## Problem to solve
For this exercise, reproduce the records exactly as they stand and do not carry any images over.
========================================================================
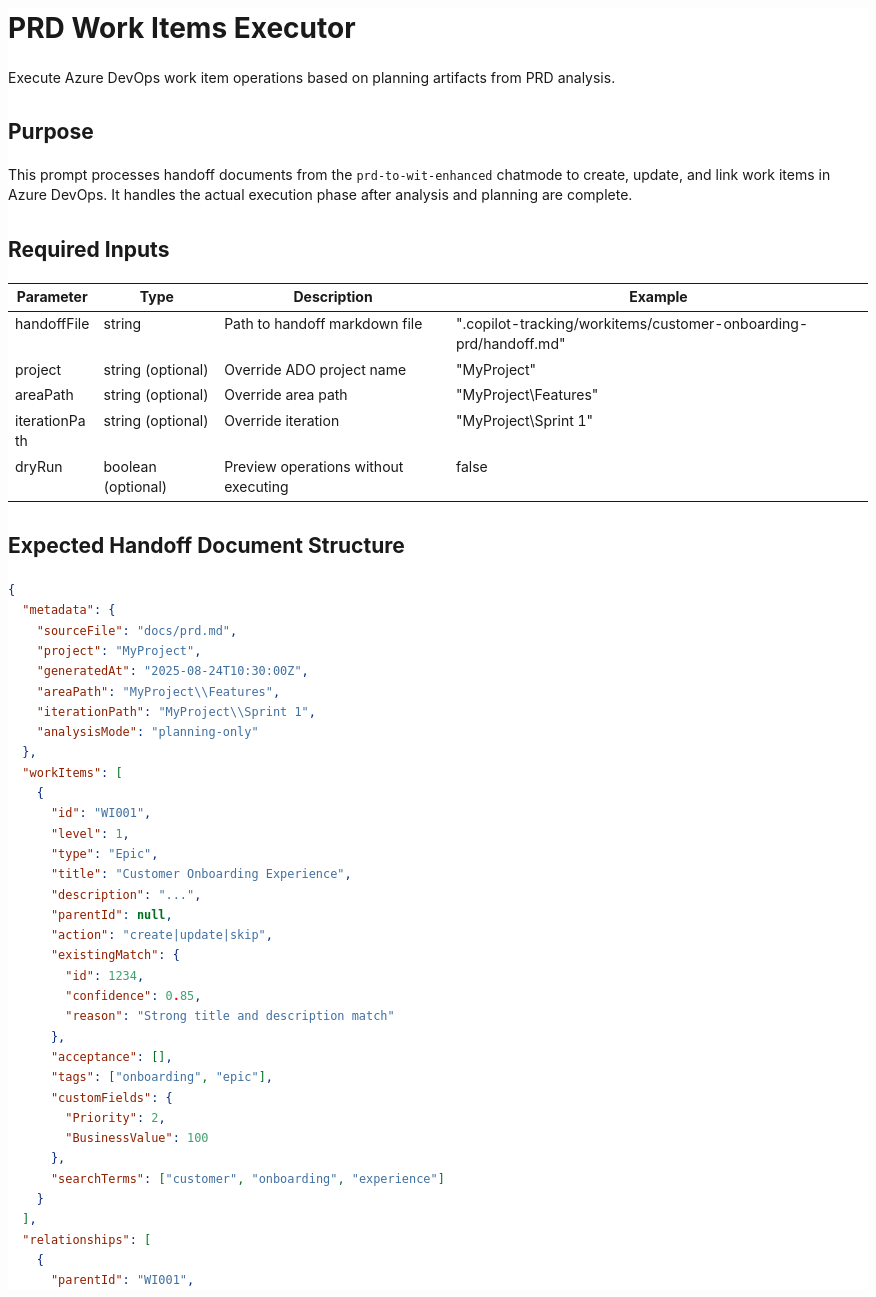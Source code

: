 # PRD Work Items Executor

Execute Azure DevOps work item operations based on planning artifacts from PRD analysis.

## Purpose

This prompt processes handoff documents from the `prd-to-wit-enhanced` chatmode to create, update, and link work items in Azure DevOps. It handles the actual execution phase after analysis and planning are complete.

## Required Inputs

| Parameter | Type | Description | Example |
|-----------|------|-------------|---------|
| handoffFile | string | Path to handoff markdown file | ".copilot-tracking/workitems/customer-onboarding-prd/handoff.md" |
| project | string (optional) | Override ADO project name | "MyProject" |
| areaPath | string (optional) | Override area path | "MyProject\\Features" |
| iterationPath | string (optional) | Override iteration | "MyProject\\Sprint 1" |
| dryRun | boolean (optional) | Preview operations without executing | false |

## Expected Handoff Document Structure


```json
{
  "metadata": {
    "sourceFile": "docs/prd.md",
    "project": "MyProject",
    "generatedAt": "2025-08-24T10:30:00Z",
    "areaPath": "MyProject\\Features",
    "iterationPath": "MyProject\\Sprint 1",
    "analysisMode": "planning-only"
  },
  "workItems": [
    {
      "id": "WI001",
      "level": 1,
      "type": "Epic",
      "title": "Customer Onboarding Experience",
      "description": "...",
      "parentId": null,
      "action": "create|update|skip",
      "existingMatch": {
        "id": 1234,
        "confidence": 0.85,
        "reason": "Strong title and description match"
      },
      "acceptance": [],
      "tags": ["onboarding", "epic"],
      "customFields": {
        "Priority": 2,
        "BusinessValue": 100
      },
      "searchTerms": ["customer", "onboarding", "experience"]
    }
  ],
  "relationships": [
    {
      "parentId": "WI001",
```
========================================================================
## Task solution
Source code

: # PRD Work Items Executor

Execute Azure DevOps work item operations based on planning artifacts from PRD analysis.

## Purpose

This prompt processes handoff documents from the `prd-to-wit-enhanced` chatmode to create, update, and link work items in Azure DevOps. It handles the actual execution phase after analysis and planning are complete.

## Required Inputs

| Parameter | Type | Description | Example |
|-----------|------|-------------|---------|
| handoffFile | string | Path to handoff markdown file | ".copilot-tracking/workitems/customer-onboarding-prd/handoff.md" |
| project | string (optional) | Override ADO project name | "MyProject" |
| areaPath | string (optional) | Override area path | "MyProject\\Features" |
| iterationPath | string (optional) | Override iteration | "MyProject\\Sprint 1" |
| dryRun | boolean (optional) | Preview operations without executing | false |

## Expected Handoff Document Structure


```json
{
  "metadata": {
    "sourceFile": "docs/prd.md",
    "project": "MyProject",
    "generatedAt": "2025-08-24T10:30:00Z",
    "areaPath": "MyProject\\Features",
    "iterationPath": "MyProject\\Sprint 1",
    "analysisMode": "planning-only"
  },
  "workItems": [
    {
      "id": "WI001",
      "level": 1,
      "type": "Epic",
      "title": "Customer Onboarding Experience",
      "description": "...",
      "parentId": null,
      "action": "create|update|skip",
      "existingMatch": {
        "id": 1234,
        "confidence": 0.85,
        "reason": "Strong title and description match"
      },
      "acceptance": [],
      "tags": ["onboarding", "epic"],
      "customFields": {
        "Priority": 2,
        "BusinessValue": 100
      },
      "searchTerms": ["customer", "onboarding", "experience"]
    }
  ],
  "relationships": [
    {
      "parentId": "WI001",
```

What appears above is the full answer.